Back up the hill, Selma pokes holes in the sheep’s thick winter bedding and buries kernels of corn. Then she stocks the pen with 9 feeder pigs purchased from a friend. The eager pigs root through the matted bedding and rejuvenate the paddock, keeping the farm’s rotation going.
“They eat like pigs,” Selma jokes, her eyes twinkling. “There’s so much wastage, so the chickens are the cleanup crew.”
Close touch. Every animal has a role to play at Bone Dry Ridge Farm. And when the end comes for each of the animals, it’s right on the property—quick and clean, slaughtered by local crew and cut by a family butcher shop.

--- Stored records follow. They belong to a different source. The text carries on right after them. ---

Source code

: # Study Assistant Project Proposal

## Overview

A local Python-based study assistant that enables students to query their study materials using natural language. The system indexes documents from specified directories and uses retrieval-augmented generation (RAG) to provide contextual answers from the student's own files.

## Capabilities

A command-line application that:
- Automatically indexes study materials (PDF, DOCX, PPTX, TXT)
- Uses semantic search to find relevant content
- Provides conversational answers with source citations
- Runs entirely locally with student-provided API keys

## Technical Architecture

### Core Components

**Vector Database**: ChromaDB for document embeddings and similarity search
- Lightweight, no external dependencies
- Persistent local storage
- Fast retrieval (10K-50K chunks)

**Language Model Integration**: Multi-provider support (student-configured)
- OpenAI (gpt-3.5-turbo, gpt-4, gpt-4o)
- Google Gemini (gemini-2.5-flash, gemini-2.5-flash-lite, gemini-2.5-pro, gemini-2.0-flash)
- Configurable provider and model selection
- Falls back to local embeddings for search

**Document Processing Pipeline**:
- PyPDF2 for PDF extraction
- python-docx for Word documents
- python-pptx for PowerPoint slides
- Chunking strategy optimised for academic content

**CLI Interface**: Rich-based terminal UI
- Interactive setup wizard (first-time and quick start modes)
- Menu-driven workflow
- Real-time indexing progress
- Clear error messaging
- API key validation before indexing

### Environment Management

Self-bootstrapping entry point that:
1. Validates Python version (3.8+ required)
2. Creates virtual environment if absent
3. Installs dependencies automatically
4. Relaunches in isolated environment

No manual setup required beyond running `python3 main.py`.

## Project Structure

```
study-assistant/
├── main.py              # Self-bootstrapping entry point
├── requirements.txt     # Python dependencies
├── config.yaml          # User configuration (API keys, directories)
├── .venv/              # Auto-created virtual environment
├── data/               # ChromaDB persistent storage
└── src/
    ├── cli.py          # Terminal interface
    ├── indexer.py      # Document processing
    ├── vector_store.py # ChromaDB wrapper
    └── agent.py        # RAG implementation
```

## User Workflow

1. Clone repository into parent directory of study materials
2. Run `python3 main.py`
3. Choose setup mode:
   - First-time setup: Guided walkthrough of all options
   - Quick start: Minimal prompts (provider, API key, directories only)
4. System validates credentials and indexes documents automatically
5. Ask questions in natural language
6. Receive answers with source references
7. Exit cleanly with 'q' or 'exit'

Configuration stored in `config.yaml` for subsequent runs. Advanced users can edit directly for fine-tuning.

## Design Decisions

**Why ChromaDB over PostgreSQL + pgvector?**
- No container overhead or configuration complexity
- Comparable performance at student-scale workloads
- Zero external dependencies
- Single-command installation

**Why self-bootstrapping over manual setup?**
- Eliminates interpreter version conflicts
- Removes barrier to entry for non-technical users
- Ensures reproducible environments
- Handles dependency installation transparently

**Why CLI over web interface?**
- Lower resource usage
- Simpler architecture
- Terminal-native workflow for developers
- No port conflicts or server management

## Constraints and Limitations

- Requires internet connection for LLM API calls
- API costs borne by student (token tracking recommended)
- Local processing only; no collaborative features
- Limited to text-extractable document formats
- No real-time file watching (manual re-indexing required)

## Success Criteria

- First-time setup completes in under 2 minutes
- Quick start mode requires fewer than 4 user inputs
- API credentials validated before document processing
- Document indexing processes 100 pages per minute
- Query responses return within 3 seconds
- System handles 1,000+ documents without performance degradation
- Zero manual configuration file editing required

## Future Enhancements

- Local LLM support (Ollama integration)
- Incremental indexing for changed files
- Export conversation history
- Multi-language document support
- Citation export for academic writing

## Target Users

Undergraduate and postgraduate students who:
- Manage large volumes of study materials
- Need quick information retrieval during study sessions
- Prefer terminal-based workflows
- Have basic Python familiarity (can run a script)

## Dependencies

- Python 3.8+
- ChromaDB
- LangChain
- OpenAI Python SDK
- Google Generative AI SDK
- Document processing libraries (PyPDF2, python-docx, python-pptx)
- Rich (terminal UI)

Selma doesn’t shy away from talking about slaughter with buyers. She stays in close touch with her customers online, detailing life and death on the farm. In fact, she notes, direct communication helps her explain her nuanced farming philosophy to buyers—for instance rotation, probiotics, and farming sustainably but not organically.
“When you have a sick animal, you do what needs to be done,” she explains. “I have been saved twice in my life by antibiotics. I would use them if I had to. I like to have them in my toolbox. I would find it hypocritical for me not to use them.”
There’s a message that comes through, whether it’s in her detail-packed email newsletters, in the lines of her chatty website, or just a conversation during a walk around the farm as the evening shadows start to crawl toward the edge of a field. Selma absolutely radiates with the joy of living the dream that she carried with her all the way from Iceland.
“There’s not a day that I’m like, ‘oh, crap, I have to go feed the sheep,’” she says. “That has not happened. Ever. I’m just delighted to have to put on my boots and rain gear and go outside and take care of the animals. To this day, I love doing that.”
Selma gazes at the sheep that warily stare back at her from across the paddock. She takes in the wooded slopes that hem in the pasture.
“This is my life and I love it,” she declares. “I don’t have a lot of money, but I have time. Do I go on vacation to Florida? No. Do I want to go? Not really. Look at where I live.”